> **THE TASK**
Since only the words are wanted, reproduce every entry exactly and leave the images behind.

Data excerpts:
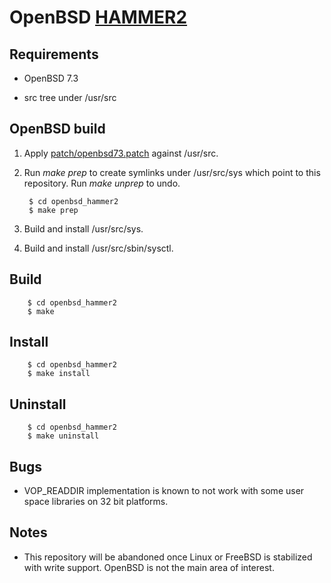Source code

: OpenBSD [HAMMER2](https://gitweb.dragonflybsd.org/dragonfly.git/blob/HEAD:/sys/vfs/hammer2/DESIGN)
========

## Requirements

+ OpenBSD 7.3

+ src tree under /usr/src

## OpenBSD build

1. Apply [patch/openbsd73.patch](patch/openbsd73.patch) against /usr/src.

2. Run *make prep* to create symlinks under /usr/src/sys which point to this repository. Run *make unprep* to undo.

        $ cd openbsd_hammer2
        $ make prep

3. Build and install /usr/src/sys.

4. Build and install /usr/src/sbin/sysctl.

## Build

        $ cd openbsd_hammer2
        $ make

## Install

        $ cd openbsd_hammer2
        $ make install

## Uninstall

        $ cd openbsd_hammer2
        $ make uninstall

## Bugs

+ VOP\_READDIR implementation is known to not work with some user space libraries on 32 bit platforms.

## Notes

+ This repository will be abandoned once Linux or FreeBSD is stabilized with write support. OpenBSD is not the main area of interest.
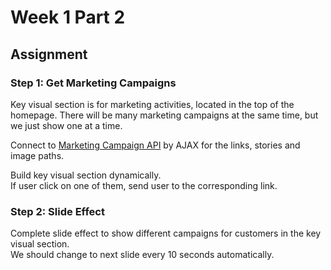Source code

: # Week 1 Part 2

## Assignment

### Step 1: Get Marketing Campaigns

Key visual section is for marketing activities, located in the top of the homepage. There will be many marketing campaigns at the same time, but we just show one at a time.

Connect to [Marketing Campaign API](https://github.com/AppWorks-School/API-Doc/tree/master/Stylish#marketing-campaigns-api) by AJAX for the links, stories and image paths.  

Build key visual section dynamically.  
If user click on one of them, send user to the corresponding link.

### Step 2: Slide Effect

Complete slide effect to show different campaigns for customers in the key visual section.  
We should change to next slide every 10 seconds automatically.
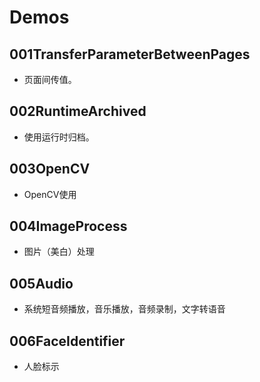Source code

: # Demos

## 001TransferParameterBetweenPages
* 页面间传值。
	
## 002RuntimeArchived
* 使用运行时归档。

## 003OpenCV
* OpenCV使用

## 004ImageProcess
* 图片（美白）处理

## 005Audio
* 系统短音频播放，音乐播放，音频录制，文字转语音

## 006FaceIdentifier
* 人脸标示

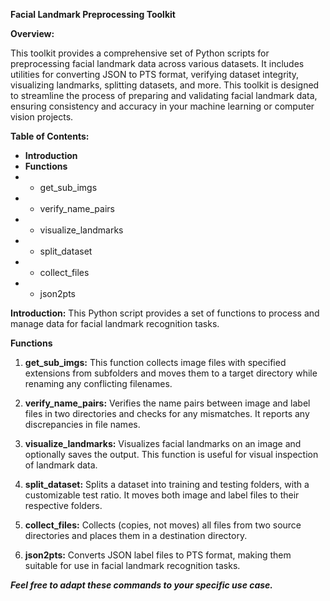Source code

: **Facial Landmark Preprocessing Toolkit**

**Overview:**

This toolkit provides a comprehensive set of Python scripts for preprocessing facial landmark data across various datasets. It includes utilities for converting JSON to PTS format, verifying dataset integrity, visualizing landmarks, splitting datasets, and more. This toolkit is designed to streamline the process of preparing and validating facial landmark data, ensuring consistency and accuracy in your machine learning or computer vision projects.

**Table of Contents:**
* **Introduction**
* **Functions**
* * get_sub_imgs
* * verify_name_pairs
* * visualize_landmarks
* * split_dataset
* * collect_files
* * json2pts


**Introduction:**
This Python script provides a set of functions to process and manage data for facial landmark recognition tasks. 

**Functions**

1. **get_sub_imgs:**
This function collects image files with specified extensions from subfolders and moves them to a target directory while renaming any conflicting filenames.

2. **verify_name_pairs:**
Verifies the name pairs between image and label files in two directories and checks for any mismatches. It reports any discrepancies in file names.

3. **visualize_landmarks:**
Visualizes facial landmarks on an image and optionally saves the output. This function is useful for visual inspection of landmark data.

4. **split_dataset:**
Splits a dataset into training and testing folders, with a customizable test ratio. It moves both image and label files to their respective folders.

5. **collect_files:**
Collects (copies, not moves) all files from two source directories and places them in a destination directory.

6. **json2pts:**
Converts JSON label files to PTS format, making them suitable for use in facial landmark recognition tasks.


**_Feel free to adapt these commands to your specific use case._**
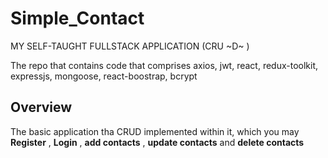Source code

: # Simple_Contact

MY SELF-TAUGHT FULLSTACK APPLICATION (CRU ~D~ )

The repo that contains code that comprises axios, jwt, react, redux-toolkit, expressjs, mongoose, react-boostrap, bcrypt

## Overview

The basic application tha CRUD implemented within it, which you may __Register__ , __Login__ , __add contacts__ , __update contacts__  and __delete contacts__





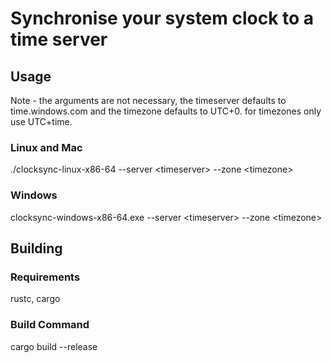# Synchronise your system clock to a time server

## Usage

Note - the arguments are not necessary, the timeserver defaults to time.windows.com and the timezone defaults to UTC+0. for timezones only use UTC+time.

### Linux and Mac

./clocksync-linux-x86-64 --server \<timeserver> --zone \<timezone>

### Windows

clocksync-windows-x86-64.exe --server \<timeserver> --zone \<timezone>

## Building

### Requirements

rustc, cargo

### Build Command

cargo build --release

> **ANSWER TO THIS PROBLEM**
Source code

: OpenBSD [HAMMER2](https://gitweb.dragonflybsd.org/dragonfly.git/blob/HEAD:/sys/vfs/hammer2/DESIGN)
========

## Requirements

+ OpenBSD 7.3

+ src tree under /usr/src

## OpenBSD build

1. Apply [patch/openbsd73.patch](patch/openbsd73.patch) against /usr/src.

2. Run *make prep* to create symlinks under /usr/src/sys which point to this repository. Run *make unprep* to undo.

        $ cd openbsd_hammer2
        $ make prep

3. Build and install /usr/src/sys.

4. Build and install /usr/src/sbin/sysctl.

## Build

        $ cd openbsd_hammer2
        $ make

## Install

        $ cd openbsd_hammer2
        $ make install

## Uninstall

        $ cd openbsd_hammer2
        $ make uninstall

## Bugs

+ VOP\_READDIR implementation is known to not work with some user space libraries on 32 bit platforms.

## Notes

+ This repository will be abandoned once Linux or FreeBSD is stabilized with write support. OpenBSD is not the main area of interest.
Source code

: # Week 1 Part 2

## Assignment

### Step 1: Get Marketing Campaigns

Key visual section is for marketing activities, located in the top of the homepage. There will be many marketing campaigns at the same time, but we just show one at a time.

Connect to [Marketing Campaign API](https://github.com/AppWorks-School/API-Doc/tree/master/Stylish#marketing-campaigns-api) by AJAX for the links, stories and image paths.  

Build key visual section dynamically.  
If user click on one of them, send user to the corresponding link.

### Step 2: Slide Effect

Complete slide effect to show different campaigns for customers in the key visual section.  
We should change to next slide every 10 seconds automatically.
Source code

: # Demos

## 001TransferParameterBetweenPages
* 页面间传值。
	
## 002RuntimeArchived
* 使用运行时归档。

## 003OpenCV
* OpenCV使用

## 004ImageProcess
* 图片（美白）处理

## 005Audio
* 系统短音频播放，音乐播放，音频录制，文字转语音

## 006FaceIdentifier
* 人脸标示

Source code

: **Facial Landmark Preprocessing Toolkit**

**Overview:**

This toolkit provides a comprehensive set of Python scripts for preprocessing facial landmark data across various datasets. It includes utilities for converting JSON to PTS format, verifying dataset integrity, visualizing landmarks, splitting datasets, and more. This toolkit is designed to streamline the process of preparing and validating facial landmark data, ensuring consistency and accuracy in your machine learning or computer vision projects.

**Table of Contents:**
* **Introduction**
* **Functions**
* * get_sub_imgs
* * verify_name_pairs
* * visualize_landmarks
* * split_dataset
* * collect_files
* * json2pts


**Introduction:**
This Python script provides a set of functions to process and manage data for facial landmark recognition tasks. 

**Functions**

1. **get_sub_imgs:**
This function collects image files with specified extensions from subfolders and moves them to a target directory while renaming any conflicting filenames.

2. **verify_name_pairs:**
Verifies the name pairs between image and label files in two directories and checks for any mismatches. It reports any discrepancies in file names.

3. **visualize_landmarks:**
Visualizes facial landmarks on an image and optionally saves the output. This function is useful for visual inspection of landmark data.

4. **split_dataset:**
Splits a dataset into training and testing folders, with a customizable test ratio. It moves both image and label files to their respective folders.

5. **collect_files:**
Collects (copies, not moves) all files from two source directories and places them in a destination directory.

6. **json2pts:**
Converts JSON label files to PTS format, making them suitable for use in facial landmark recognition tasks.


**_Feel free to adapt these commands to your specific use case._**
Source code

: # Simple_Contact

MY SELF-TAUGHT FULLSTACK APPLICATION (CRU ~D~ )

The repo that contains code that comprises axios, jwt, react, redux-toolkit, expressjs, mongoose, react-boostrap, bcrypt

## Overview

The basic application tha CRUD implemented within it, which you may __Register__ , __Login__ , __add contacts__ , __update contacts__  and __delete contacts__





# Synchronise your system clock to a time server

## Usage

Note - the arguments are not necessary, the timeserver defaults to time.windows.com and the timezone defaults to UTC+0. for timezones only use UTC+time.

### Linux and Mac

./clocksync-linux-x86-64 --server \<timeserver> --zone \<timezone>

### Windows

clocksync-windows-x86-64.exe --server \<timeserver> --zone \<timezone>

## Building

### Requirements

rustc, cargo

### Build Command

cargo build --release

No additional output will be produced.